Your goal: From the records below, copy the lines that include "value".

Dataset content:
****

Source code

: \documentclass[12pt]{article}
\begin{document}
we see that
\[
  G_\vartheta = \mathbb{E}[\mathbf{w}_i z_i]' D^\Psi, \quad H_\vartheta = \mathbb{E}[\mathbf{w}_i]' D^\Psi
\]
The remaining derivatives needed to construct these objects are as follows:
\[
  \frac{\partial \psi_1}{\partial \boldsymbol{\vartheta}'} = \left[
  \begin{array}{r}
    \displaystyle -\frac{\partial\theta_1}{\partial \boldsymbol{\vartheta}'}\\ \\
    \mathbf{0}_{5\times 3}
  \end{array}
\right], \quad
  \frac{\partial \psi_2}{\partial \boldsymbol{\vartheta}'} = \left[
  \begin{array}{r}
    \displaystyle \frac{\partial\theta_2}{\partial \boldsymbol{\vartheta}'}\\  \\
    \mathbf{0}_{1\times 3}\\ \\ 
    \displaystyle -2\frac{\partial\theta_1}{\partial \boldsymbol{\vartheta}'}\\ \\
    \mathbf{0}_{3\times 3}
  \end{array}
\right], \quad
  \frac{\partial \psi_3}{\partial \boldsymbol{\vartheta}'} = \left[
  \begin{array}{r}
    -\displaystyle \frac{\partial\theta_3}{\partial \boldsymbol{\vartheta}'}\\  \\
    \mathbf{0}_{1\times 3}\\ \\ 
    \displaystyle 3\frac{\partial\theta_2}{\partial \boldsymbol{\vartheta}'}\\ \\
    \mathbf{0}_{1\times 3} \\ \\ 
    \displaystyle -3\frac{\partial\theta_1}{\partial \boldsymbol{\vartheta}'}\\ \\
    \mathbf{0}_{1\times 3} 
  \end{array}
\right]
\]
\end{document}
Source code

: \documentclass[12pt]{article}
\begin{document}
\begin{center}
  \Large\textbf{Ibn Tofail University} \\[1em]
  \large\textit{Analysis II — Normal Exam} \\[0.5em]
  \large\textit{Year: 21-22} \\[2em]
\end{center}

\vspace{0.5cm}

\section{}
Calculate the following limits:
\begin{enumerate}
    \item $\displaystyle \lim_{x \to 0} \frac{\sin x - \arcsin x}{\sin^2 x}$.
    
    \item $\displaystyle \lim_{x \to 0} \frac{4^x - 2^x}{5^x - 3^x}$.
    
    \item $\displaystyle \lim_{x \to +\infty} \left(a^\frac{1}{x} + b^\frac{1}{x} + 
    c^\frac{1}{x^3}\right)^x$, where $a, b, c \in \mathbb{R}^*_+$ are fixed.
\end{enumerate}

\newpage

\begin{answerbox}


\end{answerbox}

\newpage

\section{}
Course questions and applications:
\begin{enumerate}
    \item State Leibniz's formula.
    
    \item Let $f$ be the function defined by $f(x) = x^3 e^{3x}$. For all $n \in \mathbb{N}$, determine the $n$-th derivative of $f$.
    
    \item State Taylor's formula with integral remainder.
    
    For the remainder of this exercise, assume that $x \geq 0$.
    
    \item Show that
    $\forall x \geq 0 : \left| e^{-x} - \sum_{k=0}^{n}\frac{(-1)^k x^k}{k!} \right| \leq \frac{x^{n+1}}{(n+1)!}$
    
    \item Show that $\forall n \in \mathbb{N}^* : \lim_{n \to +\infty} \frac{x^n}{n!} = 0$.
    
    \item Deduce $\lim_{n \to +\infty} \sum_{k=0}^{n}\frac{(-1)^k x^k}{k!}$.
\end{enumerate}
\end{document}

****

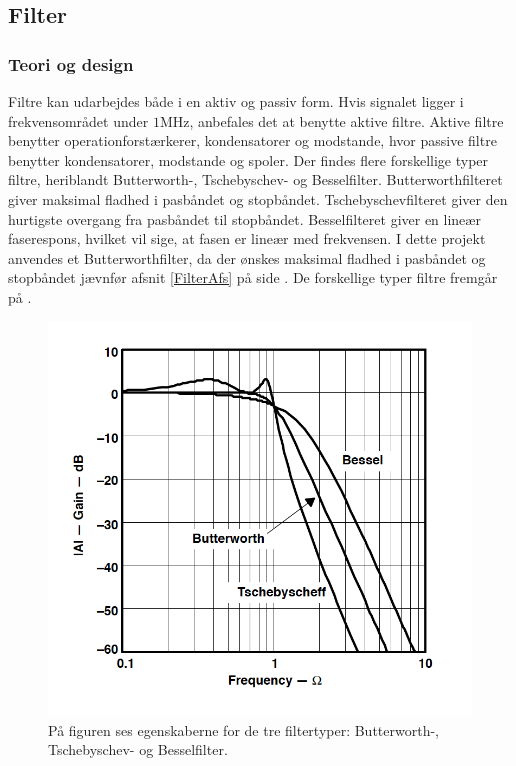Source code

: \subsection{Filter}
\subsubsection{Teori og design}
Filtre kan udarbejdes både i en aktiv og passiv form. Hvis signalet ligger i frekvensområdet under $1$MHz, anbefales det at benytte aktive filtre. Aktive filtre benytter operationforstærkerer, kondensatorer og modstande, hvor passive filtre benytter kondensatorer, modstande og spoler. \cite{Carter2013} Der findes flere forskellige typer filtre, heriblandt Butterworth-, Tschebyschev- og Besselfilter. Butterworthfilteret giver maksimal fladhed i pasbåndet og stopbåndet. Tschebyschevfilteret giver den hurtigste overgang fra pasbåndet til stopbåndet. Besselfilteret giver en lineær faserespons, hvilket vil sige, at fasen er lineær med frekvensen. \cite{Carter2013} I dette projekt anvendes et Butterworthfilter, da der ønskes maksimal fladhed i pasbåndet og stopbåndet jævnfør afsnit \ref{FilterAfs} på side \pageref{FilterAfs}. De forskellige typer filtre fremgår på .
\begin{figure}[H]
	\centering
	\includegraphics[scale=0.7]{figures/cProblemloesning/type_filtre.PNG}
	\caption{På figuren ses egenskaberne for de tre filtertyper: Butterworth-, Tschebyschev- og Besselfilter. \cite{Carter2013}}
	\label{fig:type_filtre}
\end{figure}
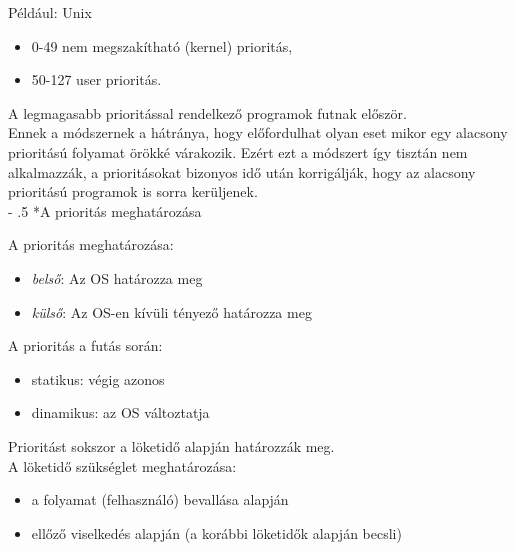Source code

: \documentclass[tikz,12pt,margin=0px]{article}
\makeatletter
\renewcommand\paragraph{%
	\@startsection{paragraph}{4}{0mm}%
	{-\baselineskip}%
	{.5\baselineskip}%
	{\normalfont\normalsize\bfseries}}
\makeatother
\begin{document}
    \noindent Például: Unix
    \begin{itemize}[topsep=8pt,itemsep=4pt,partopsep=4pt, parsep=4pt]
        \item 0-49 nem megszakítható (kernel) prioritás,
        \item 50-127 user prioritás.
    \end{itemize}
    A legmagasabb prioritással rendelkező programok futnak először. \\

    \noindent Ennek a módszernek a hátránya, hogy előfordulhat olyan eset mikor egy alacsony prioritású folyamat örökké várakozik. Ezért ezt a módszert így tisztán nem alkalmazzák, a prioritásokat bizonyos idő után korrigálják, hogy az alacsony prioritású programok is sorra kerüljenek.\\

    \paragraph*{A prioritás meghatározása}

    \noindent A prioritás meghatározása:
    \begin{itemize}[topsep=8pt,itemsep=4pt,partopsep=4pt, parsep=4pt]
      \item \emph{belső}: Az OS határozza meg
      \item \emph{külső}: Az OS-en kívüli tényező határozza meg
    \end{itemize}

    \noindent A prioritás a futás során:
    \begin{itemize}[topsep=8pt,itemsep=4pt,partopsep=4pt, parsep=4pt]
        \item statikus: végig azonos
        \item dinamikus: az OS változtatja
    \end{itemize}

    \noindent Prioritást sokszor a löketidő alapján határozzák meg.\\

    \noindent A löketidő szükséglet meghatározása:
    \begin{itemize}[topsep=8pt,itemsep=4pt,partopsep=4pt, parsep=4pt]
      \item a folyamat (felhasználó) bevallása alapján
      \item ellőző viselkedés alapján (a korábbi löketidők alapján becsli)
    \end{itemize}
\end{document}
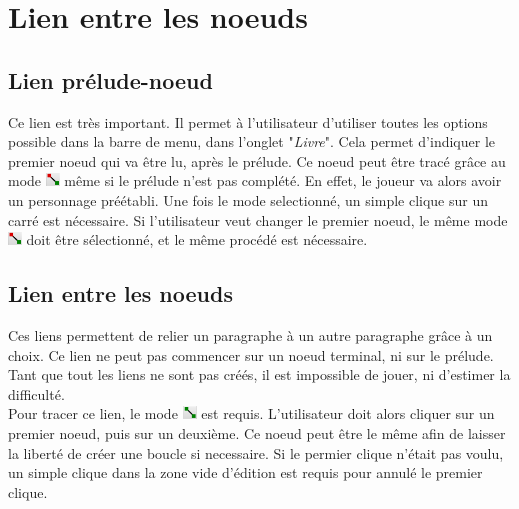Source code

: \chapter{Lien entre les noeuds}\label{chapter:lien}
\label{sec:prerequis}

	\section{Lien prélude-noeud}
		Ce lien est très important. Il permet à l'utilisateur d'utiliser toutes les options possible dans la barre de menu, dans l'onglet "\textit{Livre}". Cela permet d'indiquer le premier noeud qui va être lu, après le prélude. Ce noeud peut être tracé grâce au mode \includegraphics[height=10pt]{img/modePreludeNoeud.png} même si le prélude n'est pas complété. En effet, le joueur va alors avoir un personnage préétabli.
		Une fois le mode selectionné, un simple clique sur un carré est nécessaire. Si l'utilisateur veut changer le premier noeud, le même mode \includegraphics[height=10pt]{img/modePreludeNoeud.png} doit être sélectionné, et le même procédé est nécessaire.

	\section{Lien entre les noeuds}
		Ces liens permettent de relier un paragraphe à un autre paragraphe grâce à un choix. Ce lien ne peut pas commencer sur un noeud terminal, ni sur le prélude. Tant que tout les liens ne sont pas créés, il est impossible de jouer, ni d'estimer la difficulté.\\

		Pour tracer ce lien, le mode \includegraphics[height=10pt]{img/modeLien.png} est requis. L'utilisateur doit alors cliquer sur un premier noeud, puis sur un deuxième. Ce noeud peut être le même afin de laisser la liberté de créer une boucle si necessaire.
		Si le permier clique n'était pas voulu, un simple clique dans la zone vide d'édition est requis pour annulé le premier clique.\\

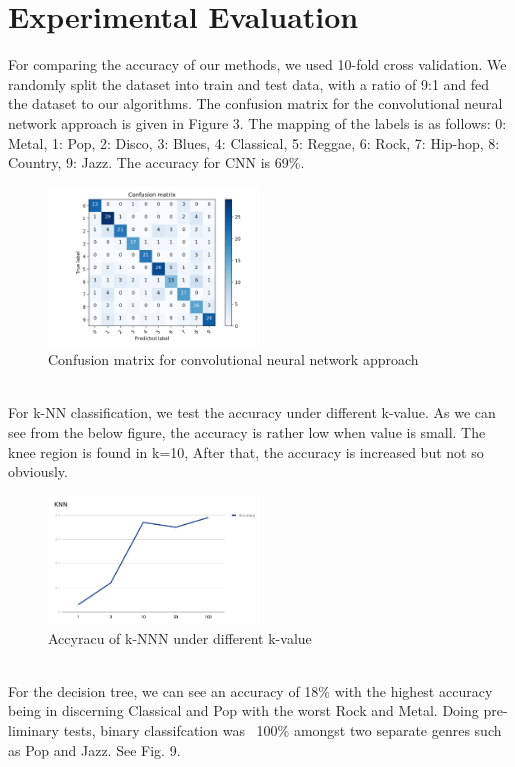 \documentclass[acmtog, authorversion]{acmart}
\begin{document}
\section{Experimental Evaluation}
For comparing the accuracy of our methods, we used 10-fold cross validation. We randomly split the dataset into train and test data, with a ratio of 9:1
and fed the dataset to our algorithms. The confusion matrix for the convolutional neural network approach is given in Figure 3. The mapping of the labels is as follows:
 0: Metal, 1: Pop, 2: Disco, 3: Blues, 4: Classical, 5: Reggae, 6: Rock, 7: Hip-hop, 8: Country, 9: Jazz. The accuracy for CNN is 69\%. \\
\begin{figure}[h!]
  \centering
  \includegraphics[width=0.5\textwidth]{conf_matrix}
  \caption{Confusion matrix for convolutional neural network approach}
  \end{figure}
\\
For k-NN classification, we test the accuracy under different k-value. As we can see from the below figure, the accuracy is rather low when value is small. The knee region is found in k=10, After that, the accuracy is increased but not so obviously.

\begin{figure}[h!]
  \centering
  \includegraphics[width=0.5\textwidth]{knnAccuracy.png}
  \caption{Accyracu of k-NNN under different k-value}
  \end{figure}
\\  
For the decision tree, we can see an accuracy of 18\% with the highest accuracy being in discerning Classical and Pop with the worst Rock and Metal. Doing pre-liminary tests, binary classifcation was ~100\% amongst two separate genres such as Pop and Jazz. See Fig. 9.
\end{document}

****

Answer section:
For k-NN classification, we test the accuracy under different k-value. As we can see from the below figure, the accuracy is rather low when value is small. The knee region is found in k=10, After that, the accuracy is increased but not so obviously.
  \caption{Accyracu of k-NNN under different k-value}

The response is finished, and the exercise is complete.